Stored dataset items
• • •

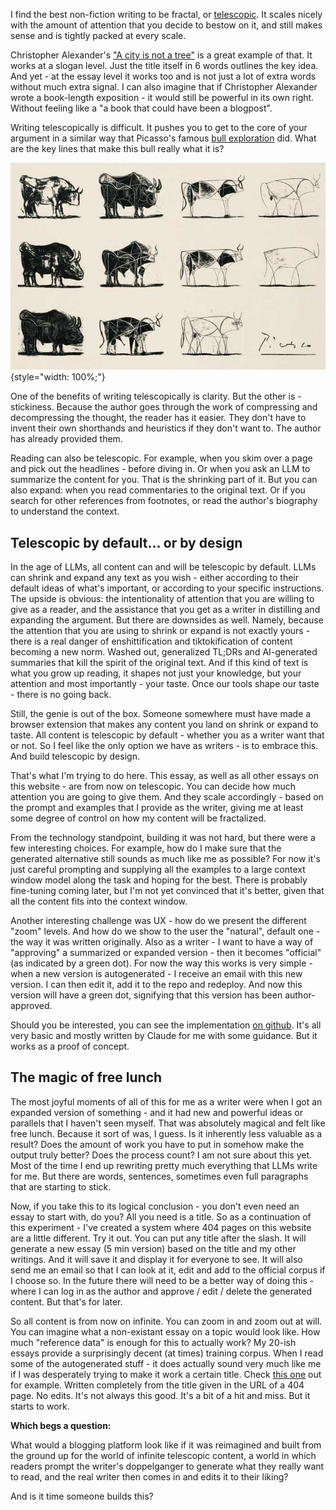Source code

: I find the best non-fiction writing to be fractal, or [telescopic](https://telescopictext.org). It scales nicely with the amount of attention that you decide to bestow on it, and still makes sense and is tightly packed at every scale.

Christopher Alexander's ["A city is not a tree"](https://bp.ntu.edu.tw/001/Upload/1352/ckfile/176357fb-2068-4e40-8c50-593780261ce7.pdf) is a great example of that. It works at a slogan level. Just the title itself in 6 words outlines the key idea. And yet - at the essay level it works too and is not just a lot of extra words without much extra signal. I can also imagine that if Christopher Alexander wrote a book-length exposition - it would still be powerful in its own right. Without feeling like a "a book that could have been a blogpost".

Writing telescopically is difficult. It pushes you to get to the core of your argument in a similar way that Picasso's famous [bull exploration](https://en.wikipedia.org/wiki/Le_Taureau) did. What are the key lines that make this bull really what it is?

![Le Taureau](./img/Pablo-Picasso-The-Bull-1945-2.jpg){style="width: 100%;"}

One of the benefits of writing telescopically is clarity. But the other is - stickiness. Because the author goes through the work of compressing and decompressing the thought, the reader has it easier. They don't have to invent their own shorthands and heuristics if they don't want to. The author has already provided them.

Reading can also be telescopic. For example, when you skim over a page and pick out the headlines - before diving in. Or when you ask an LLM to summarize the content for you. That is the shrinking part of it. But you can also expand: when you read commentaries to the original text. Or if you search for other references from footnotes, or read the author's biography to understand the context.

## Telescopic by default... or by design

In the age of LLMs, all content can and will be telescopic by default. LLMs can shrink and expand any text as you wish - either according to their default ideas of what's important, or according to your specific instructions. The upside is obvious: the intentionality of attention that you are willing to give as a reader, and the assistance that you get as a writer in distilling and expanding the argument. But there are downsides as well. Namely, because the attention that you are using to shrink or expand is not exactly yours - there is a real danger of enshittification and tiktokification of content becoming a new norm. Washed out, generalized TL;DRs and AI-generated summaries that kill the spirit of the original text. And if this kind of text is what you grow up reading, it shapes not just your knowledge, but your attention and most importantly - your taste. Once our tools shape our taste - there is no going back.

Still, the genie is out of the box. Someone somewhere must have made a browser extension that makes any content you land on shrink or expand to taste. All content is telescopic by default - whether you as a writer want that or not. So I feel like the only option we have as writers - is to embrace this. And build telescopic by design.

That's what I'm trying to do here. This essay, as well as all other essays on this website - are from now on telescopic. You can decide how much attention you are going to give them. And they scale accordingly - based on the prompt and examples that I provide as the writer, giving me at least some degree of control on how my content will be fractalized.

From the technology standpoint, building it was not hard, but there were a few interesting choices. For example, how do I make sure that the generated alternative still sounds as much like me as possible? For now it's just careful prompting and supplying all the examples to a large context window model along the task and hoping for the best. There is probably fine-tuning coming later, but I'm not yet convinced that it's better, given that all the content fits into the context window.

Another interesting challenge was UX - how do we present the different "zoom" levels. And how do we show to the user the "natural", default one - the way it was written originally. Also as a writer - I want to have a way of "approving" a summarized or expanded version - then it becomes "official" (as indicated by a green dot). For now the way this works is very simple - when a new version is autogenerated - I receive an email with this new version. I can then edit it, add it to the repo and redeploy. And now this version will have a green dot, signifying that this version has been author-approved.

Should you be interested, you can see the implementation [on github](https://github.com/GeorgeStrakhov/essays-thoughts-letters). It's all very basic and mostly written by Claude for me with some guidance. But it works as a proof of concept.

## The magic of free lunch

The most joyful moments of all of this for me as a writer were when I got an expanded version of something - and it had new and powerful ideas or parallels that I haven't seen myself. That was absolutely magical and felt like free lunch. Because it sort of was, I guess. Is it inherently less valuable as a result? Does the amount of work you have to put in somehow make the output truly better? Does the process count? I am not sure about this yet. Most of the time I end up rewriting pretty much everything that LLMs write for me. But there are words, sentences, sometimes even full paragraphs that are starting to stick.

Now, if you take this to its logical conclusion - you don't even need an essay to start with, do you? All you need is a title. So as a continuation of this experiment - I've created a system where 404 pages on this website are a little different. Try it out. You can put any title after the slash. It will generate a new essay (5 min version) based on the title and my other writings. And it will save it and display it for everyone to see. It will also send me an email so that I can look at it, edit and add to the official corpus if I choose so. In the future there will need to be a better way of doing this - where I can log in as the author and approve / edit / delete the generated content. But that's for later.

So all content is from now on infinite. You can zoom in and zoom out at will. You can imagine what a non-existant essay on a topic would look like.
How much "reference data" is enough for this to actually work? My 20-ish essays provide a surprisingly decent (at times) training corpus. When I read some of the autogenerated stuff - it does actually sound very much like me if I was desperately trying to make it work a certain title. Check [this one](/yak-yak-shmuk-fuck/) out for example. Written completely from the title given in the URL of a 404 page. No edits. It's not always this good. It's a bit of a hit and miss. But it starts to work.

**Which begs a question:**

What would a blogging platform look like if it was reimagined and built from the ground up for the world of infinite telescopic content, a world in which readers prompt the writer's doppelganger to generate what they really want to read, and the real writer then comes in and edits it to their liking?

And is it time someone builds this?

• • •

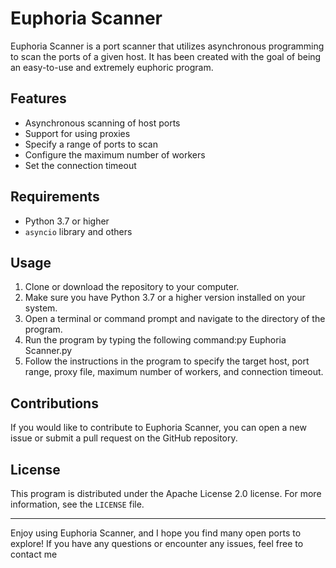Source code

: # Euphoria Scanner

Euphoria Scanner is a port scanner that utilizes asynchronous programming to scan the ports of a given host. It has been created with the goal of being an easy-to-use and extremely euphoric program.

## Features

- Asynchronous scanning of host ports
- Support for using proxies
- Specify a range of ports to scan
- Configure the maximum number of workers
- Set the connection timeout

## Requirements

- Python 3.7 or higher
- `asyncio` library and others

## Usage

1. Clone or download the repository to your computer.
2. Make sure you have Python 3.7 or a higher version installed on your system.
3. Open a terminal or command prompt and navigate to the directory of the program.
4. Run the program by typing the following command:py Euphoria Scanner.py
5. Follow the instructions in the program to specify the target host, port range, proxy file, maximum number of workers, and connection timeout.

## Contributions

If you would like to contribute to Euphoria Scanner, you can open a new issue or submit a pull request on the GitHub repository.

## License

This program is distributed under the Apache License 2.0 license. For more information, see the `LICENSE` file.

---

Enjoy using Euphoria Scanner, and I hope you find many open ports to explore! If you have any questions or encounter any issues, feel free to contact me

• • •

• [Exercise instructions] Transcribe the records above exactly, beginning at the line that contains "What would a" and ending with the line that contains "And is it time someone builds this?", both included, and nothing else.

• [Exercise result]
What would a blogging platform look like if it was reimagined and built from the ground up for the world of infinite telescopic content, a world in which readers prompt the writer's doppelganger to generate what they really want to read, and the real writer then comes in and edits it to their liking?

And is it time someone builds this?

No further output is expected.